= John Freeman (trade unionist) =

John Adair Freeman (24 November 1933 - 15 March 2011) was a trade unionist from Northern Ireland.

Born on the lower Oldpark road in north Belfast, Freeman was raised a Presbyterian. His father Samuel fought in the 2nd World war with the Scottish Cameronian rifles and was shot and captured in Belgium. He spent nearly five years in Poland as a prisoner of war. Samuel was a life long christian and member of all the loyal orders. Freeman had an older sister Stella and a younger brother Edward. They were educated at the Model Primary School on Cliftonville Road, leaving at the age of fourteen. During the war years his mother Mary worked in the local mill making munitions. He undertook a variety of jobs before emigrating to Australia in 1955, to work as a labourer. He returned to Belfast in 1962, and found himself unable to work at Short and Harland because he was not a member of the Amalgamated Transport and General Workers' Union (ATGWU). He instead found employment in a warehouse, but joined the ATGWU and soon moved to work at Short and Harland as a labourer. Freeman became an ATGWU shop steward, then won election as the convenor of shop stewards at the works. He also won election to the union's national general executive council.

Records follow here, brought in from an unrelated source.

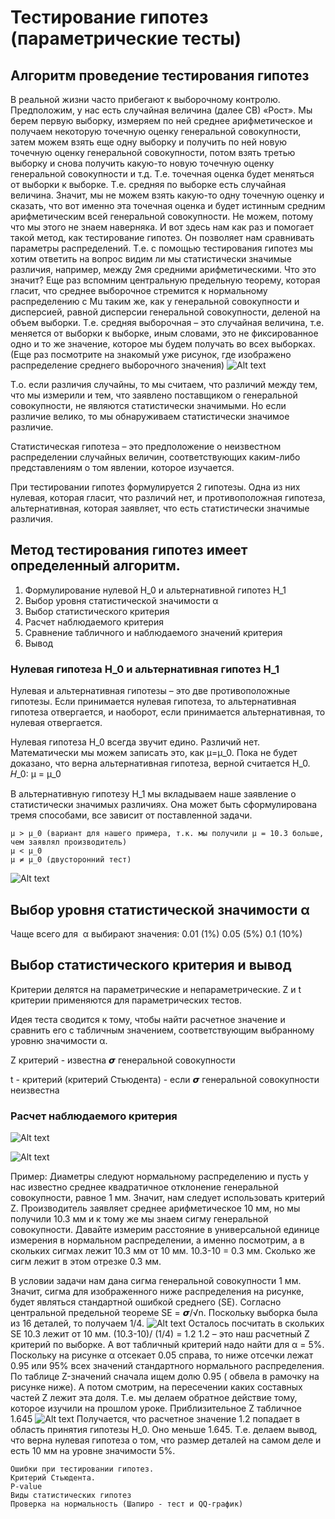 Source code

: # Тестирование гипотез (параметрические тесты)
## Алгоритм проведение тестирования гипотез
В реальной жизни часто прибегают к выборочному контролю. Предположим, у нас есть случайная величина (далее СВ) «Рост». Мы берем первую выборку, измеряем по ней среднее арифметическое и получаем некоторую точечную оценку генеральной совокупности, затем можем взять еще одну выборку и получить по ней новую точечную оценку генеральной совокупности, потом взять третью выборку и снова получить  какую-то новую точечную оценку генеральной совокупности и т.д. Т.е. точечная оценка будет меняться от выборки к выборке. Т.е. средняя по выборке есть случайная величина. Значит, мы не можем взять какую-то одну точечную оценку и сказать, что вот именно эта точечная оценка и будет истинным средним арифметическим всей генеральной совокупности. Не можем, потому что мы этого не знаем наверняка. И вот здесь нам как раз и помогает такой метод, как тестирование гипотез. Он позволяет нам сравнивать параметры распределений. Т.е. с помощью тестирования гипотез мы хотим ответить на вопрос видим ли мы статистически значимые различия, например, между 2мя средними арифметическими. Что это значит?
Еще раз вспомним центральную предельную теорему, которая гласит, что среднее выборочное стремится к нормальному распределению с Mu таким же, как у генеральной совокупности и дисперсией, равной дисперсии генеральной совокупности, деленой на объем выборки. 
Т.е. средняя выборочная – это случайная величина, т.е. меняется от выборки к выборке, иным словами, это не фиксированное одно и то же значение, которое мы будем получать во всех выборках. (Еще раз посмотрите на знакомый уже рисунок, где изображено распределение среднего выборочного значения)
![Alt text](image-14.png)

Т.о. если различия случайны, то мы считаем, что различий между тем, что мы измерили и тем, что заявлено поставщиком о генеральной совокупности, не являются статистически значимыми. Но если различие велико, то мы обнаруживаем статистически значимое различие.

Статистическая гипотеза – это предположение о неизвестном распределении случайных величин, соответствующих каким-либо представлениям о том явлении, которое изучается.

При тестировании гипотез формулируется 2 гипотезы. Одна из них нулевая, которая гласит, что различий нет, и противоположная гипотеза, альтернативная, которая заявляет, что  есть статистически значимые различия.

## Метод тестирования гипотез имеет определенный алгоритм.
	
1. Формулирование нулевой  H_0 и  альтернативной гипотез H_1
2. Выбор уровня статистической значимости α
3. Выбор статистического критерия
4. Расчет наблюдаемого критерия
5. Сравнение табличного и наблюдаемого значений критерия
6. Вывод

### Нулевая гипотеза  H_0 и  альтернативная гипотез H_1
Нулевая и альтернативная гипотезы – это две противоположные гипотезы. Если принимается нулевая гипотеза, то альтернативная гипотеза отвергается, и наоборот, если принимается альтернативная, то нулевая отвергается. 

Нулевая гипотеза H_0 всегда звучит едино. Различий нет. Математически мы можем записать это, как μ=μ_0. Пока не будет доказано, что верна альтернативная гипотеза, верной считается H_0.
𝐻_0: μ = μ_0

В альтернативную гипотезу H_1 мы вкладываем наше заявление о статистически значимых различиях. Она может быть сформулирована тремя способами, все зависит от поставленной задачи.

	μ > μ_0 (вариант для нашего примера, т.к. мы получили μ = 10.3 больше, чем заявлял производитель)
	μ < μ_0
	μ ≠ μ_0 (двусторонний тест)

![Alt text](image-15.png)

## Выбор уровня статистической значимости α
Чаще всего для  α выбирают значения: 
0.01  (1%)
0.05  (5%)
0.1   (10%)

## Выбор статистического критерия и вывод
Критерии делятся на параметрические и непараметрические. Z и t критерии применяются для параметрических тестов. 

Идея теста сводится к тому, чтобы найти расчетное значение и сравнить его с табличным значением, соответствующим выбранному уровню значимости  α.

Z критерий - известна 𝞼  генеральной совокупности

t - критерий (критерий Стьюдента) - если 𝞼 генеральной совокупности  неизвестна

### Расчет наблюдаемого критерия

![Alt text](image-18.png)

![Alt text](image-22.png)

Пример: Диаметры следуют нормальному распределению и пусть у нас известно среднее квадратичное отклонение генеральной совокупности, равное 1 мм. Значит, нам следует использовать критерий Z. Производитель заявляет среднее арифметическое 10 мм, но мы получили 10.3 мм и к тому же мы знаем сигму генеральной совокупности. Давайте измерим расстояние в универсальной единице измерения в нормальном распределении, а именно посмотрим, а в скольких сигмах лежит 10.3 мм от 10 мм. 10.3-10 = 0.3 мм. Сколько же сигм лежит в этом отрезке 0.3 мм. 

В условии задачи нам дана сигма генеральной совокупности 1 мм. Значит, сигма для изображенного ниже распределения на рисунке, будет являться стандартной ошибкой среднего (SE). Согласно центральной предельной теореме SE = 𝞼/√n. Поскольку выборка была из 16 деталей, то  получаем 1/4.
![Alt text](image-20.png)
Осталось посчитать в скольких SE 10.3 лежит от 10 мм.
(10.3-10)/ (1/4) = 1.2
1.2 – это наш расчетный Z критерий по выборке.
А вот табличный критерий надо найти для α = 5%. Поскольку на рисунке α отсекает 0.05 справа, то ниже отсечки лежат 0.95 или 95% всех значений стандартного нормального распределения. По таблице Z-значений сначала ищем долю 0.95 ( обвела в рамочку на рисунке ниже). А потом смотрим, на пересечении каких составных частей Z лежит эта доля. Т.е. мы делаем обратное действие тому, которое изучили на прошлом уроке. Приблизительное Z табличное 1.645
![Alt text](image-21.png)
Получается, что расчетное значение 1.2 попадает в область принятия гипотезы H_0. Оно меньше 1.645. Т.е. делаем вывод, что верна нулевая гипотеза о том, что размер деталей на самом деле и есть 10 мм на уровне значимости 5%.

	Ошибки при тестировании гипотез.
	Критерий Стьюдента.
	P-value
	Виды статистических гипотез
	Проверка на нормальность (Шапиро - тест и QQ-график)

Freeman opposed internment of suspected Irish republicans in 1971, and faced intimidation from the Loyalist Association of Workers. He was forced to leave his job, but the ATGWU found him full-time employment as a union organiser. He proved successful, and in 1974 was appointed as the union's regional secretary for Ireland. In the role, he aimed to avoid involvement in sectarian issues, and was involved in the creation of the Enkalon Foundation. He also represented the union at the Irish Congress of Trade Unions (ICTU), and from 1995 to 1997 served as President of the ICTU.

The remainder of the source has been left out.